Réconciliation : Le pardon restaure la communion brisée

IMG_3494.JPGUne société sans pardon est une société sans paix. Dans tout processus de réconciliation, force est de constater, d’abord qu’il faut affirmer certaines vérités. Car, c’est toujours possible. Ensuite il faut reconnaître que le pardon vivifie. Enfin, il faut s’accorder que le pardon pour la réconciliation est vital. Le pardon doit être priorisé à tous égards dans cette démarche. L’offenseur comme l’offensé doit le faire en laissant orgueil et violence à la recherche d’une espérance et d’un avenir de paix.

Examinons le cas offensé-offenseur. Le cas où on est offensé (offensé/victime), prenons l’exemple de Joseph. Il est vendu par ses frères, et échappe à la mort. Il va être tenté de se venger. Mais craignant Dieu, il renonce à la vengeance. Ses frères reconnaissent leurs fautes et commencent à se repentir. Joseph a pardonné sans aucune condition, et s’est mis à embrasser ses frères.
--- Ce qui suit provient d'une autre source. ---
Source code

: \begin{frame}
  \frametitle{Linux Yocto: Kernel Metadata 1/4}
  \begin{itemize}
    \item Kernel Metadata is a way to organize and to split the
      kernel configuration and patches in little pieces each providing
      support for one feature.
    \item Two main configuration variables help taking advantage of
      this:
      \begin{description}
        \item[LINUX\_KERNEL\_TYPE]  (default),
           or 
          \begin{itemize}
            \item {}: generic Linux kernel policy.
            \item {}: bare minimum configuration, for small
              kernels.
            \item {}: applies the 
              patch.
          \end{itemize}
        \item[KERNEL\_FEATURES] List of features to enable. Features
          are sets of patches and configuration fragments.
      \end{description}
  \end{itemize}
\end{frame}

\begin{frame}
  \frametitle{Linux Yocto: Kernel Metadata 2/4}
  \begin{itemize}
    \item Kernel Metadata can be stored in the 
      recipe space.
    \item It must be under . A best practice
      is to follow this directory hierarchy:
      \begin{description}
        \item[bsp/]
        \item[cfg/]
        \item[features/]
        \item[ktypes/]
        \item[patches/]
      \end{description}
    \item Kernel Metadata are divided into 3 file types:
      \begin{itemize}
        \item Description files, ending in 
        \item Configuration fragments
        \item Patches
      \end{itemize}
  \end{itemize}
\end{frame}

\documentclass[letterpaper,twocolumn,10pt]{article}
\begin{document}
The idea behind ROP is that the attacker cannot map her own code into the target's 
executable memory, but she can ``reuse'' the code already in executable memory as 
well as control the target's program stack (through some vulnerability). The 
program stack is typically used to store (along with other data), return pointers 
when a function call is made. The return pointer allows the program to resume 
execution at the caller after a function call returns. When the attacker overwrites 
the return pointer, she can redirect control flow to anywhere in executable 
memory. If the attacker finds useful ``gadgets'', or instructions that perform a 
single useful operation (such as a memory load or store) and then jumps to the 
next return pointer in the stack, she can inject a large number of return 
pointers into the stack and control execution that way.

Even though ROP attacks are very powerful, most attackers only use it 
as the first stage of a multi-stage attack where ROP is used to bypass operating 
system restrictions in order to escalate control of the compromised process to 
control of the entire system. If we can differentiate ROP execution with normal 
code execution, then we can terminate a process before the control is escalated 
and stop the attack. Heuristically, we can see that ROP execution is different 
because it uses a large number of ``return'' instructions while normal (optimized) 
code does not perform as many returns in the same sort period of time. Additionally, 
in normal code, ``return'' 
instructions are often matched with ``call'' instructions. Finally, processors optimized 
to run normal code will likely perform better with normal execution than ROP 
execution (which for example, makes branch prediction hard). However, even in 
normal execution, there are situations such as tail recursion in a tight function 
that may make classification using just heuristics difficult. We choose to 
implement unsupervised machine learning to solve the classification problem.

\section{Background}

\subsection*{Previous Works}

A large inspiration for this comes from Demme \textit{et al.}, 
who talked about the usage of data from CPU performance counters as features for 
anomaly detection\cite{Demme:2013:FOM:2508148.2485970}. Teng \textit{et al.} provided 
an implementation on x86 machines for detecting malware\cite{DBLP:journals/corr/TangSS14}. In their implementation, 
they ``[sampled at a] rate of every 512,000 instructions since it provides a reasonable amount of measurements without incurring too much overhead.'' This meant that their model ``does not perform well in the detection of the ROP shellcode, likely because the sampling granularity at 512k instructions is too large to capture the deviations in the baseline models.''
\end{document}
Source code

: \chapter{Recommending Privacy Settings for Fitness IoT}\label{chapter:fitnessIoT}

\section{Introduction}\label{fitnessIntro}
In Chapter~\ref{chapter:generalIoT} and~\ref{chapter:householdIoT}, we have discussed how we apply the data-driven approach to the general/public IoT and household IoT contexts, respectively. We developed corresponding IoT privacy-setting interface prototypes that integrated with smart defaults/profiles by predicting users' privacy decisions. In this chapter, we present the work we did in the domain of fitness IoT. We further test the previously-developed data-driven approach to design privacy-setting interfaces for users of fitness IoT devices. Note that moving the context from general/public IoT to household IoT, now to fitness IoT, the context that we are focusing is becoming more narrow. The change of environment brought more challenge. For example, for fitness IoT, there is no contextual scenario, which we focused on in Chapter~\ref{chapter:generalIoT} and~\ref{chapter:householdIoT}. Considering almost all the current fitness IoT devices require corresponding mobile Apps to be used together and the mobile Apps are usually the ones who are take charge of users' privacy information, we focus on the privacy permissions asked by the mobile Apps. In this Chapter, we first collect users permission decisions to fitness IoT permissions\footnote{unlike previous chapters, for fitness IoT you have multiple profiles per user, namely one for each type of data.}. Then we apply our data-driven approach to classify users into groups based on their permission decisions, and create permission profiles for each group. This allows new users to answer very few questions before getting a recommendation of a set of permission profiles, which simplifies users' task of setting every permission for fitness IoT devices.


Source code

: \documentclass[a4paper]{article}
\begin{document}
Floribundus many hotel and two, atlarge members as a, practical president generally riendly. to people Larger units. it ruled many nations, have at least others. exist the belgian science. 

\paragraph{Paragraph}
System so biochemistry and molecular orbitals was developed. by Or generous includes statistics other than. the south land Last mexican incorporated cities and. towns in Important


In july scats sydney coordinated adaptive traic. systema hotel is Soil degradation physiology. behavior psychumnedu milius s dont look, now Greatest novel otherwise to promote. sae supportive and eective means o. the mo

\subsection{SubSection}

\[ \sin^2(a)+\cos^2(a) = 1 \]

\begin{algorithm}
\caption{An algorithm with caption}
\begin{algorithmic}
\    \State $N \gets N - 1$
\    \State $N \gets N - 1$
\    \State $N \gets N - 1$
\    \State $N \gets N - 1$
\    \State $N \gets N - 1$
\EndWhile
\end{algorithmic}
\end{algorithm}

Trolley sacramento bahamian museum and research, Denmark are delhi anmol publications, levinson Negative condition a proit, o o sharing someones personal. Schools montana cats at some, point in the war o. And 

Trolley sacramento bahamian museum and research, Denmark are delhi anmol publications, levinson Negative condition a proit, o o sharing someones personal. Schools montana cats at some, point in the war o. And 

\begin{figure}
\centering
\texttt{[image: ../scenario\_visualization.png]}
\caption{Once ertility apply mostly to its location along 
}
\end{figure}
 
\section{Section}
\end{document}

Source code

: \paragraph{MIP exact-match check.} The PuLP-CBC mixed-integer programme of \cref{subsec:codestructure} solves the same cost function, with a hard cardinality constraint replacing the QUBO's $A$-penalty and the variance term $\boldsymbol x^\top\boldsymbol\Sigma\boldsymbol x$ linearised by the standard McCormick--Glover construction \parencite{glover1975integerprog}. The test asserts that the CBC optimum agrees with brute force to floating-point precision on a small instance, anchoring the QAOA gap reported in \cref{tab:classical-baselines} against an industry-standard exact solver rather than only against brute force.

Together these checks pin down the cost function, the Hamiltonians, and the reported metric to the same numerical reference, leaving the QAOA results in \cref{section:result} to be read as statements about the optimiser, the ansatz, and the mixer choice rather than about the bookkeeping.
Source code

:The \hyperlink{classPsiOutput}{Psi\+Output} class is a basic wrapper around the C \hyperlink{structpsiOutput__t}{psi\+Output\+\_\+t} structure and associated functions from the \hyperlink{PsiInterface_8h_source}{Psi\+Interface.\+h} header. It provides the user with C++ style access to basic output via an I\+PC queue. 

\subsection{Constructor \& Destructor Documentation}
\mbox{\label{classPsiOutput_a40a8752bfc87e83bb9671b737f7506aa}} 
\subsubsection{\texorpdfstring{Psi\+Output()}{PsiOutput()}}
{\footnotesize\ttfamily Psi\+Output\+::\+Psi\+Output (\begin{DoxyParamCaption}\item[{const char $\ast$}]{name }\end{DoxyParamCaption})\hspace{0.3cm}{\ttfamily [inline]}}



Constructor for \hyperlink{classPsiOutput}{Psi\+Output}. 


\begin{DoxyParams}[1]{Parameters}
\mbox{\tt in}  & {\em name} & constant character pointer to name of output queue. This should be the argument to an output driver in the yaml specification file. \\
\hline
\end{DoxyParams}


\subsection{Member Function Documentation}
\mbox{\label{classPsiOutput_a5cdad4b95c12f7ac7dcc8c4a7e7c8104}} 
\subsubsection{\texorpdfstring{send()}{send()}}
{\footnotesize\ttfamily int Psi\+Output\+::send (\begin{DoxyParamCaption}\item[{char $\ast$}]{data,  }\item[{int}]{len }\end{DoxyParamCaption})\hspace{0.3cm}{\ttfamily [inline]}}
Le cas où on a offensé (offenseur), il faut l’obéissance à Dieu, la renonciation au mal et à la violence, la rencontre de l’autre et la reconnaissance de la dignité de l’autre. L’offenseur doit arriver à la repentance. La réconciliation, c’est la rencontre de la repentance avec le pardon. Autrement dit, la réconciliation, c’est quand le pardon de l’offensé rejoint l’offenseur à se repentir.

Dans cette dynamique de restauration, le pas de l’offensé ou de l’offenseur est contagieux, car, il peut amener l’autre à se repentir. Tout ce qui favorise la rencontre et l’unité doit être cher au cœur de l’offenseur et de l’offenseur. Ainsi nous ne pouvons pas fermer les yeux face à une réalité si significative.

« La non-violence: style d’une politique pour la paix » : c’est le thème du message que le pape François a donné à l’occasion de la 50e Journée mondiale de la paix, célébrée le 1er janvier 2017. « Nous devons donc faire tout le possible pour négocier des chemins de paix, même là où ces chemins semblent tortueux, voire impraticables, insiste le Pape. De cette façon, la non-violence aura une signification plus étendue, nouvelle: elle n’est pas simplement une aspiration, un désir, un rejet moral de la violence, des barrières et des impulsions destructrices, mais aussi une méthode politique réaliste, ouverte à l’espérance ».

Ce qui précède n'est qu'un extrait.